----- RECORDS PROVIDED
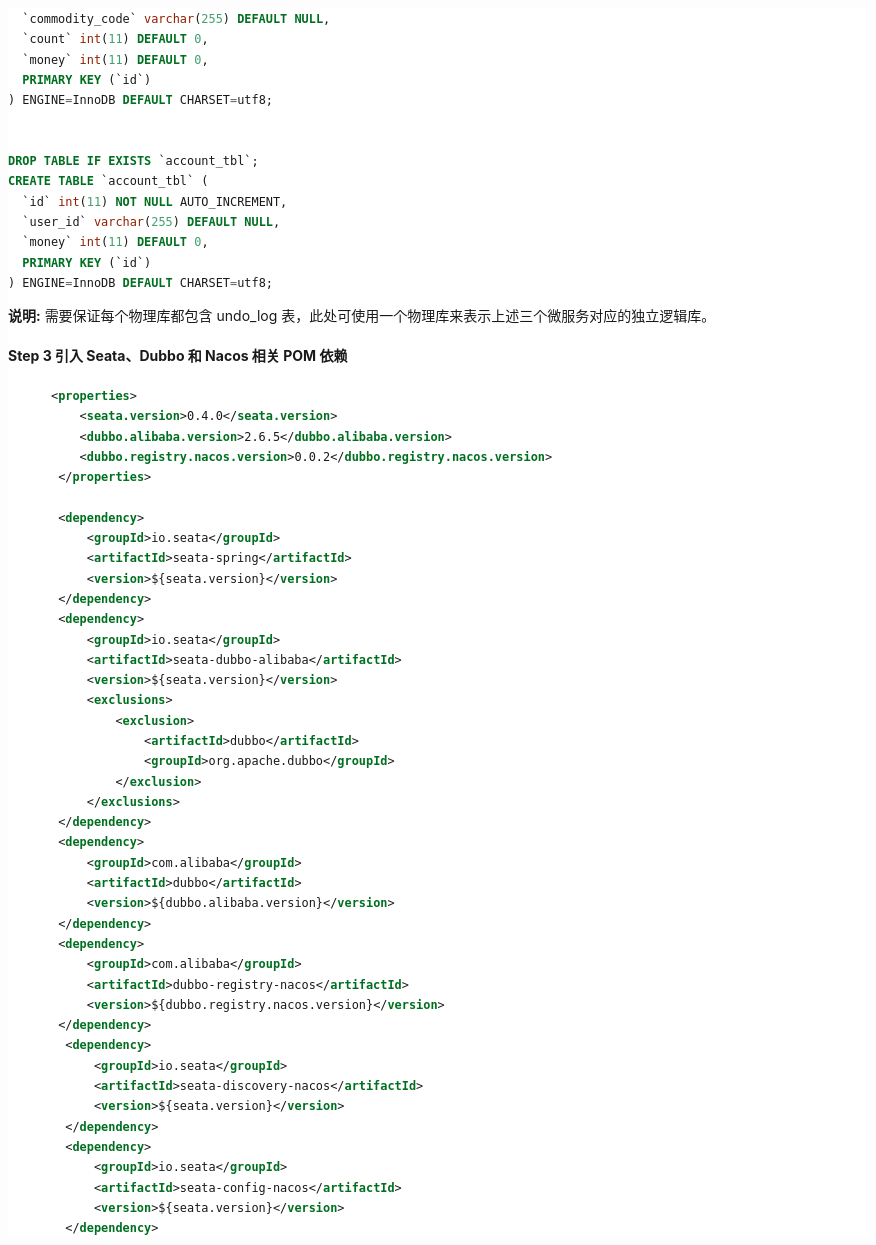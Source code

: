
 ```sql
  `commodity_code` varchar(255) DEFAULT NULL,
  `count` int(11) DEFAULT 0,
  `money` int(11) DEFAULT 0,
  PRIMARY KEY (`id`)
) ENGINE=InnoDB DEFAULT CHARSET=utf8;


DROP TABLE IF EXISTS `account_tbl`;
CREATE TABLE `account_tbl` (
  `id` int(11) NOT NULL AUTO_INCREMENT,
  `user_id` varchar(255) DEFAULT NULL,
  `money` int(11) DEFAULT 0,
  PRIMARY KEY (`id`)
) ENGINE=InnoDB DEFAULT CHARSET=utf8;
```
**说明:** 需要保证每个物理库都包含 undo_log 表，此处可使用一个物理库来表示上述三个微服务对应的独立逻辑库。

#### Step 3 引入 Seata、Dubbo 和 Nacos 相关 POM 依赖


```xml
      <properties>
          <seata.version>0.4.0</seata.version>
          <dubbo.alibaba.version>2.6.5</dubbo.alibaba.version>
          <dubbo.registry.nacos.version>0.0.2</dubbo.registry.nacos.version>
       </properties>
        
       <dependency>
           <groupId>io.seata</groupId>
           <artifactId>seata-spring</artifactId>
           <version>${seata.version}</version>
       </dependency>
       <dependency>
           <groupId>io.seata</groupId>
           <artifactId>seata-dubbo-alibaba</artifactId>
           <version>${seata.version}</version>
           <exclusions>
               <exclusion>
                   <artifactId>dubbo</artifactId>
                   <groupId>org.apache.dubbo</groupId>
               </exclusion>
           </exclusions>
       </dependency>
       <dependency>
           <groupId>com.alibaba</groupId>
           <artifactId>dubbo</artifactId>
           <version>${dubbo.alibaba.version}</version>
       </dependency>
       <dependency>
           <groupId>com.alibaba</groupId>
           <artifactId>dubbo-registry-nacos</artifactId>
           <version>${dubbo.registry.nacos.version}</version>
       </dependency>
        <dependency>
            <groupId>io.seata</groupId>
            <artifactId>seata-discovery-nacos</artifactId>
            <version>${seata.version}</version>
        </dependency>
        <dependency>
            <groupId>io.seata</groupId>
            <artifactId>seata-config-nacos</artifactId>
            <version>${seata.version}</version>
        </dependency>
```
----------
- [GOAL OF THE EXERCISE]: Filter the lines above so that only those with the string "alibaba" remain, then copy them.

- [ANSWER FOR THIS EXERCISE]:
          <dubbo.alibaba.version>2.6.5</dubbo.alibaba.version>
           <artifactId>seata-dubbo-alibaba</artifactId>
           <groupId>com.alibaba</groupId>
           <version>${dubbo.alibaba.version}</version>
           <groupId>com.alibaba</groupId>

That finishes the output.